Philadelphia officials said yesterday investors face no immediate risk from union bargaining tactics, despite a city lawsuit that says the strategies could threaten bond payments.

The lawsuit, filed last week, centers on Philadelphia's labor contracts with its white collar unions. The contracts were supposed to expire July 1, but the Pennsylvania Labor Relations Board agreed late last month to extend them up to 60 days while a team of "fact finders" studies a series of bitter disputes holding up a new pact.

Mayor Edward G. Rendell's administration said in its lawsuit against the labor relations board, filed with the state Supreme Court, that the legal deadline for appointing fact finders passed seven months ago, so the process should be canceled. That would allow the city to get back to the business of negotiating union concessions, which are vital to meeting the fiscal 1993 goals in the city's five-year recovery plan.

The delay means the city is missing out on huge savings, about $2 million a week, which the administration is hoping to deliver from new, leaner contracts.

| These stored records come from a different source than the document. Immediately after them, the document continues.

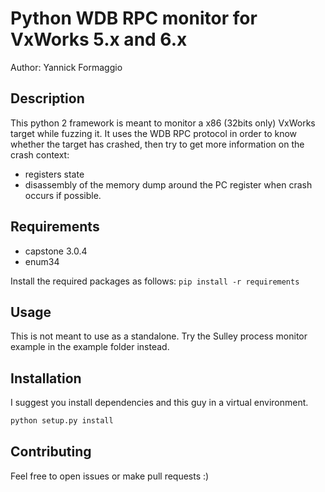 # Python WDB RPC monitor for VxWorks 5.x and 6.x
Author: Yannick Formaggio

## Description
This python 2 framework is meant to monitor a x86 (32bits only) VxWorks target while fuzzing it.
It uses the WDB RPC protocol in order to know whether the target has crashed, then try to get more
information on the crash context:

* registers state
* disassembly of the memory dump around the PC register when crash occurs if possible.

## Requirements
* capstone 3.0.4
* enum34

Install the required packages as follows: `pip install -r requirements`

## Usage
This is not meant to use as a standalone. Try the Sulley process monitor example in the example folder instead.

## Installation
I suggest you install dependencies and this guy in a virtual environment.
```bash
python setup.py install
```
## Contributing
Feel free to open issues or make pull requests :)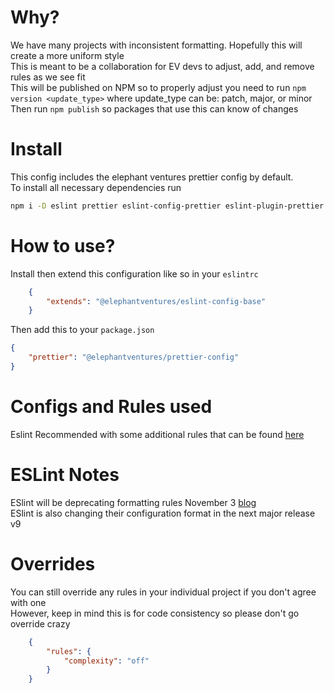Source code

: # Why?
We have many projects with inconsistent formatting. Hopefully this will create a more uniform style  
This is meant to be a collaboration for EV devs to adjust, add, and remove rules as we see fit  
This will be published on NPM so to properly adjust you need to run `npm version <update_type>` where update_type can be: patch, major, or minor  
Then run `npm publish` so packages that use this can know of changes


# Install  
This config includes the elephant ventures prettier config by default.  
To install all necessary dependencies run  
```bash
npm i -D eslint prettier eslint-config-prettier eslint-plugin-prettier @elephantventures/prettier-config @elephantventures/eslint-config-base
```

# How to use?
Install then extend this configuration like so in your `eslintrc`
```json
    {
        "extends": "@elephantventures/eslint-config-base"
    }
```
Then add this to your `package.json`
```json
{
    "prettier": "@elephantventures/prettier-config"
}
```

# Configs and Rules used
Eslint Recommended with some additional rules that can be found [here](https://eslint.org/docs/latest/rules/)  

# ESLint Notes
ESlint will be deprecating formatting rules November 3 [blog](https://eslint.org/blog/2023/10/deprecating-formatting-rules/)  
ESlint is also changing their configuration format in the next major release v9  


# Overrides
You can still override any rules in your individual project if you don't agree with one  
However, keep in mind this is for code consistency so please don't go override crazy
```json
    {
        "rules": {
            "complexity": "off"
        }
    }
```
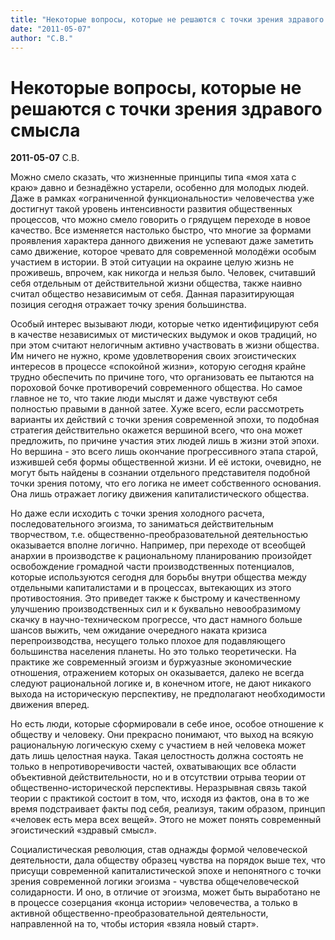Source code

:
 ```yaml
---
title: "Некоторые вопросы, которые не решаются с точки зрения здравого смысла"
date: "2011-05-07"
author: "С.В."
---
```


# Некоторые вопросы, которые не решаются с точки зрения здравого смысла

**2011-05-07** С.В.

Можно смело сказать, что жизненные принципы типа «моя хата с краю» давно и безнадёжно устарели, особенно для молодых людей. Даже в рамках «ограниченной функциональности» человечества уже достигнут такой уровень интенсивности развития общественных процессов, что можно смело говорить о грядущем переходе в новое качество. Все изменяется настолько быстро, что многие за формами проявления характера данного движения не успевают даже заметить само движение, которое чревато для современной молодёжи особым участием в истории. В этой ситуации на окраине целую жизнь не проживешь, впрочем, как никогда и нельзя было. Человек, считавший себя отдельным от действительной жизни общества, также наивно считал общество независимым от себя. Данная паразитирующая позиция сегодня отражает точку зрения большинства.

Особый интерес вызывают люди, которые четко идентифицируют себя в качестве независимых от мистических выдумок и оков традиций, но при этом считают нелогичным активно участвовать в жизни общества. Им ничего не нужно, кроме удовлетворения своих эгоистических интересов в процессе «спокойной жизни», которую сегодня крайне трудно обеспечить по причине того, что организовать ее пытаются на пороховой бочке противоречий современного общества. Но самое главное не то, что такие люди мыслят и даже чувствуют себя полностью правыми в данной затее. Хуже всего, если рассмотреть варианты их действий с точки зрения современной эпохи, то подобная стратегия действительно окажется вершиной всего, что она может предложить, по причине участия этих людей лишь в жизни этой эпохи. Но вершина - это всего лишь окончание прогрессивного этапа старой, изжившей себя формы общественной жизни. И её истоки, очевидно, не могут быть найдены в сознании отдельного представителя подобной точки зрения потому, что его логика не имеет собственного основания. Она лишь отражает логику движения капиталистического общества.

Но даже если исходить с точки зрения холодного расчета, последовательного эгоизма, то заниматься действительным творчеством, т.е. общественно-преобразовательной деятельностью оказывается вполне логично. Например, при переходе от всеобщей анархии в производстве к рациональному планированию произойдет освобождение громадной части производственных потенциалов, которые используются сегодня для борьбы внутри общества между отдельными капиталистами и в процессах, вытекающих из этого противостояния. Это приведет также к быстрому и качественному улучшению производственных сил и к буквально невообразимому скачку в научно-техническом прогрессе, что даст намного больше шансов выжить, чем ожидание очередного наката кризиса перепроизводства, несущего только плохое для подавляющего большинства населения планеты. Но это только теоретически. На практике же современный эгоизм и буржуазные экономические отношения, отражением которых он оказывается, далеко не всегда следуют рациональной логике и, в конечном итоге, не дают никакого выхода на историческую перспективу, не предполагают необходимости движения вперед.

Но есть люди, которые сформировали в себе иное, особое отношение к обществу и человеку. Они прекрасно понимают, что выход на всякую рациональную логическую схему с участием в ней человека может дать лишь целостная наука. Такая целостность должна состоять не только в непротиворечивости частей, охватывающих все области объективной действительности, но и в отсутствии отрыва теории от общественно-исторической перспективы. Неразрывная связь такой теории с практикой состоит в том, что, исходя из фактов, она в то же время подстраивает факты под себя, реализуя, таким образом, принцип «человек есть мера всех вещей». Этого не может понять современный эгоистический «здравый смысл».

Социалистическая революция, став однажды формой человеческой деятельности, дала обществу образец чувства на порядок выше тех, что присущи современной капиталистической эпохе и непонятного с точки зрения современной логики эгоизма - чувства общечеловеческой солидарности. И оно, в отличие от эгоизма, может быть выработано не в процессе созерцания «конца истории» человечества, а только в активной общественно-преобразовательной деятельности, направленной на то, чтобы история «взяла новый старт».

Postponing the process will "have a devastating impact upon the city, including layoffs, reductions in benefits, inability to make payments to holders of the city's bonds and other creditors, and the curtailment of services," the lawsuit says.

But David Cohen, Mayor Rendell's chief of staff, said yesterday there is no immediate risk that Philadelphia will miss payments to bondholders. He said the reference to city debt in the lawsuit was meant to be taken in the context of all city obligations, which would be at risk if the five-year plan fails.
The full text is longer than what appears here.